START Data for review

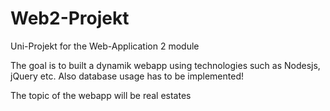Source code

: # Web2-Projekt
Uni-Projekt for the Web-Application 2 module

The goal is to built a dynamik webapp using technologies such as Nodesjs, jQuery etc. Also database usage has to be implemented!

The topic of the webapp will be real estates
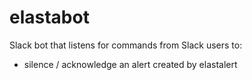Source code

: # elastabot
Slack bot that listens for commands from Slack users to:
* silence / acknowledge an alert created by elastalert

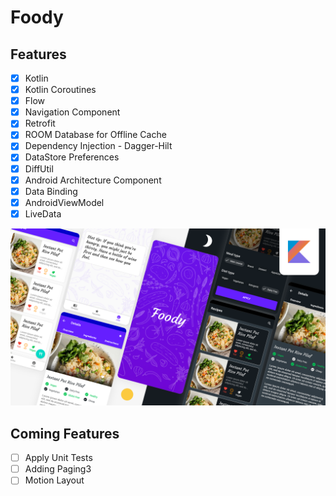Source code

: # Foody

## Features
- [x] Kotlin
- [x] Kotlin Coroutines
- [x] Flow
- [x] Navigation Component
- [x] Retrofit
- [x] ROOM Database for Offline Cache
- [x] Dependency Injection - Dagger-Hilt
- [x] DataStore Preferences
- [x] DiffUtil
- [x] Android Architecture Component
- [x] Data Binding
- [x] AndroidViewModel
- [x] LiveData

<img src="/screenshot.png">


## Coming Features
- [ ] Apply Unit Tests
- [ ] Adding Paging3
- [ ] Motion Layout

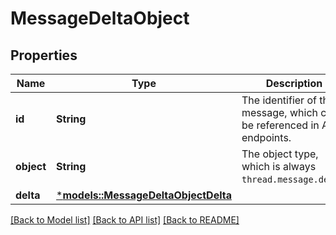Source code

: # MessageDeltaObject

## Properties
Name | Type | Description | Notes
------------ | ------------- | ------------- | -------------
**id** | **String** | The identifier of the message, which can be referenced in API endpoints. | 
**object** | **String** | The object type, which is always `thread.message.delta`. | 
**delta** | [***models::MessageDeltaObjectDelta**](MessageDeltaObject_delta.md) |  | 

[[Back to Model list]](../README.md#documentation-for-models) [[Back to API list]](../README.md#documentation-for-api-endpoints) [[Back to README]](../README.md)



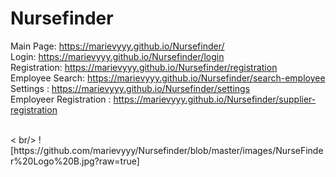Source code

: # Nursefinder

Main Page: https://marievyyy.github.io/Nursefinder/ <br/>
Login: https://marievyyy.github.io/Nursefinder/login <br/>
Registration: https://marievyyy.github.io/Nursefinder/registration <br/>
Employee Search: https://marievyyy.github.io/Nursefinder/search-employee <br/>
Settings : https://marievyyy.github.io/Nursefinder/settings <br/>
Employeer Registration : https://marievyyy.github.io/Nursefinder/supplier-registration

<br/>
< br/>
![https://github.com/marievyyy/Nursefinder/blob/master/images/NurseFinder%20Logo%20B.jpg?raw=true]

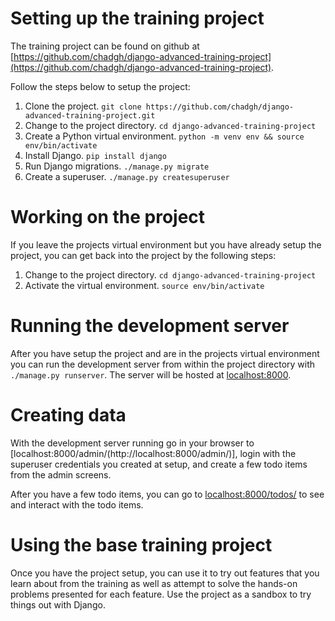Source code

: # Setting up the training project

The training project can be found on github at [https://github.com/chadgh/django-advanced-training-project](https://github.com/chadgh/django-advanced-training-project).

Follow the steps below to setup the project:

1. Clone the project. `git clone https://github.com/chadgh/django-advanced-training-project.git`
2. Change to the project directory. `cd django-advanced-training-project`
3. Create a Python virtual environment. `python -m venv env && source env/bin/activate`
4. Install Django. `pip install django`
5. Run Django migrations. `./manage.py migrate`
6. Create a superuser. `./manage.py createsuperuser`

# Working on the project

If you leave the projects virtual environment but you have already setup the project, you can get back into the project by the following steps:

1. Change to the project directory. `cd django-advanced-training-project`
2. Activate the virtual environment. `source env/bin/activate`

# Running the development server

After you have setup the project and are in the projects virtual environment you can run the development server from within the project directory with `./manage.py runserver`. The server will be hosted at [localhost:8000](http://localhost:8000).

# Creating data

With the development server running go in your browser to [localhost:8000/admin/(http://localhost:8000/admin/)], login with the superuser credentials you created at setup, and create a few todo items from the admin screens.

After you have a few todo items, you can go to [localhost:8000/todos/](http://localhost:8000/todos/) to see and interact with the todo items.

# Using the base training project

Once you have the project setup, you can use it to try out features that you learn about from the training as well as attempt to solve the hands-on problems presented for each feature. Use the project as a sandbox to try things out with Django. 
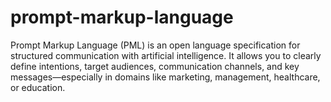 # prompt-markup-language
Prompt Markup Language (PML) is an open language specification for structured communication with artificial intelligence. It allows you to clearly define intentions, target audiences, communication channels, and key messages—especially in domains like marketing, management, healthcare, or education.
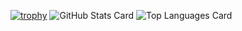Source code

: [![trophy](https://github-profile-trophy.vercel.app/?username=hika019)](https://github.com/ryo-ma/github-profile-trophy)
![GitHub Stats Card](https://github-readme-stats.vercel.app/api?username=hika019)
![Top Languages Card](https://github-readme-stats.vercel.app/api/top-langs/?username=hika019)



<!--
**hika019/hika019** is a ✨ _special_ ✨ repository because its `README.md` (this file) appears on your GitHub profile.
Here are some ideas to get you started:

- 🔭 I’m currently working on ...
- 🌱 I’m currently learning ...
- 👯 I’m looking to collaborate on ...
- 🤔 I’m looking for help with ...
- 💬 Ask me about ...
- 📫 How to reach me: ...
- 😄 Pronouns: ...
- ⚡ Fun fact: ...
-->
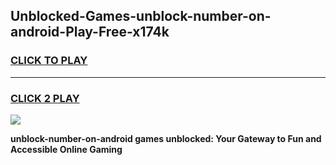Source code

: 
## Unblocked-Games-unblock-number-on-android-Play-Free-x174k
<h3>
<a href="https://premium76.site?title=unblock-number-on-android&ref=21A">CLICK TO PLAY</a></h3>
<hr>

<h3>
<a href="https://premium76.site?title=unblock-number-on-android&ref=21A">CLICK 2 PLAY</a>
  
</h3>

<a href="https://premium76.site?title=unblock-number-on-android&ref=21A"><img src="https://clearcache.store/games.png"></a>


**unblock-number-on-android games unblocked: Your Gateway to Fun and Accessible Online Gaming**
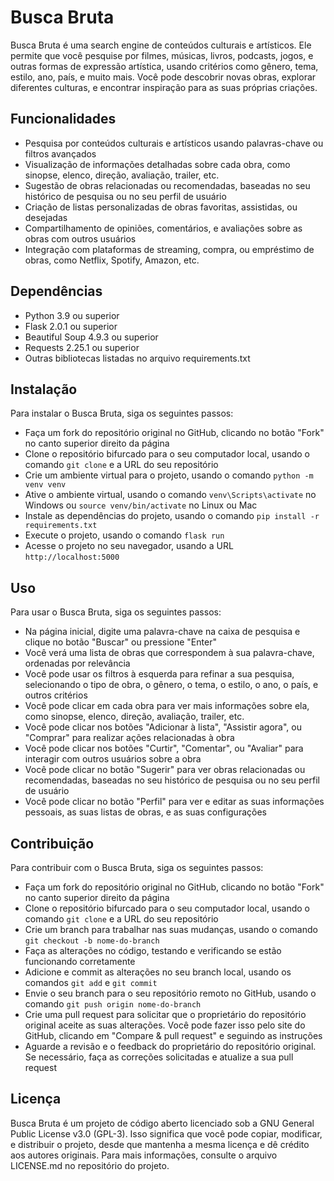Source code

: # Busca Bruta

Busca Bruta é uma search engine de conteúdos culturais e artísticos. Ele permite que você pesquise por filmes, músicas, livros, podcasts, jogos, e outras formas de expressão artística, usando critérios como gênero, tema, estilo, ano, país, e muito mais. Você pode descobrir novas obras, explorar diferentes culturas, e encontrar inspiração para as suas próprias criações.

## Funcionalidades

- Pesquisa por conteúdos culturais e artísticos usando palavras-chave ou filtros avançados
- Visualização de informações detalhadas sobre cada obra, como sinopse, elenco, direção, avaliação, trailer, etc.
- Sugestão de obras relacionadas ou recomendadas, baseadas no seu histórico de pesquisa ou no seu perfil de usuário
- Criação de listas personalizadas de obras favoritas, assistidas, ou desejadas
- Compartilhamento de opiniões, comentários, e avaliações sobre as obras com outros usuários
- Integração com plataformas de streaming, compra, ou empréstimo de obras, como Netflix, Spotify, Amazon, etc.

## Dependências

- Python 3.9 ou superior
- Flask 2.0.1 ou superior
- Beautiful Soup 4.9.3 ou superior
- Requests 2.25.1 ou superior
- Outras bibliotecas listadas no arquivo requirements.txt

## Instalação

Para instalar o Busca Bruta, siga os seguintes passos:

- Faça um fork do repositório original no GitHub, clicando no botão "Fork" no canto superior direito da página
- Clone o repositório bifurcado para o seu computador local, usando o comando `git clone` e a URL do seu repositório
- Crie um ambiente virtual para o projeto, usando o comando `python -m venv venv`
- Ative o ambiente virtual, usando o comando `venv\Scripts\activate` no Windows ou `source venv/bin/activate` no Linux ou Mac
- Instale as dependências do projeto, usando o comando `pip install -r requirements.txt`
- Execute o projeto, usando o comando `flask run`
- Acesse o projeto no seu navegador, usando a URL `http://localhost:5000`

## Uso

Para usar o Busca Bruta, siga os seguintes passos:

- Na página inicial, digite uma palavra-chave na caixa de pesquisa e clique no botão "Buscar" ou pressione "Enter"
- Você verá uma lista de obras que correspondem à sua palavra-chave, ordenadas por relevância
- Você pode usar os filtros à esquerda para refinar a sua pesquisa, selecionando o tipo de obra, o gênero, o tema, o estilo, o ano, o país, e outros critérios
- Você pode clicar em cada obra para ver mais informações sobre ela, como sinopse, elenco, direção, avaliação, trailer, etc.
- Você pode clicar nos botões "Adicionar à lista", "Assistir agora", ou "Comprar" para realizar ações relacionadas à obra
- Você pode clicar nos botões "Curtir", "Comentar", ou "Avaliar" para interagir com outros usuários sobre a obra
- Você pode clicar no botão "Sugerir" para ver obras relacionadas ou recomendadas, baseadas no seu histórico de pesquisa ou no seu perfil de usuário
- Você pode clicar no botão "Perfil" para ver e editar as suas informações pessoais, as suas listas de obras, e as suas configurações

## Contribuição

Para contribuir com o Busca Bruta, siga os seguintes passos:

- Faça um fork do repositório original no GitHub, clicando no botão "Fork" no canto superior direito da página
- Clone o repositório bifurcado para o seu computador local, usando o comando `git clone` e a URL do seu repositório
- Crie um branch para trabalhar nas suas mudanças, usando o comando `git checkout -b nome-do-branch`
- Faça as alterações no código, testando e verificando se estão funcionando corretamente
- Adicione e commit as alterações no seu branch local, usando os comandos `git add` e `git commit`
- Envie o seu branch para o seu repositório remoto no GitHub, usando o comando `git push origin nome-do-branch`
- Crie uma pull request para solicitar que o proprietário do repositório original aceite as suas alterações. Você pode fazer isso pelo site do GitHub, clicando em "Compare & pull request" e seguindo as instruções
- Aguarde a revisão e o feedback do proprietário do repositório original. Se necessário, faça as correções solicitadas e atualize a sua pull request

## Licença

Busca Bruta é um projeto de código aberto licenciado sob a GNU General Public License v3.0 (GPL-3). Isso significa que você pode copiar, modificar, e distribuir o projeto, desde que mantenha a mesma licença e dê crédito aos autores originais. Para mais informações, consulte o arquivo LICENSE.md no repositório do projeto.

END Data for review

The task
Copy verbatim the span of lines that begins with the line holding "- Adicione e" and ends at the last line of the records.

Task solution
- Adicione e commit as alterações no seu branch local, usando os comandos `git add` e `git commit`
- Envie o seu branch para o seu repositório remoto no GitHub, usando o comando `git push origin nome-do-branch`
- Crie uma pull request para solicitar que o proprietário do repositório original aceite as suas alterações. Você pode fazer isso pelo site do GitHub, clicando em "Compare & pull request" e seguindo as instruções
- Aguarde a revisão e o feedback do proprietário do repositório original. Se necessário, faça as correções solicitadas e atualize a sua pull request

## Licença

Busca Bruta é um projeto de código aberto licenciado sob a GNU General Public License v3.0 (GPL-3). Isso significa que você pode copiar, modificar, e distribuir o projeto, desde que mantenha a mesma licença e dê crédito aos autores originais. Para mais informações, consulte o arquivo LICENSE.md no repositório do projeto.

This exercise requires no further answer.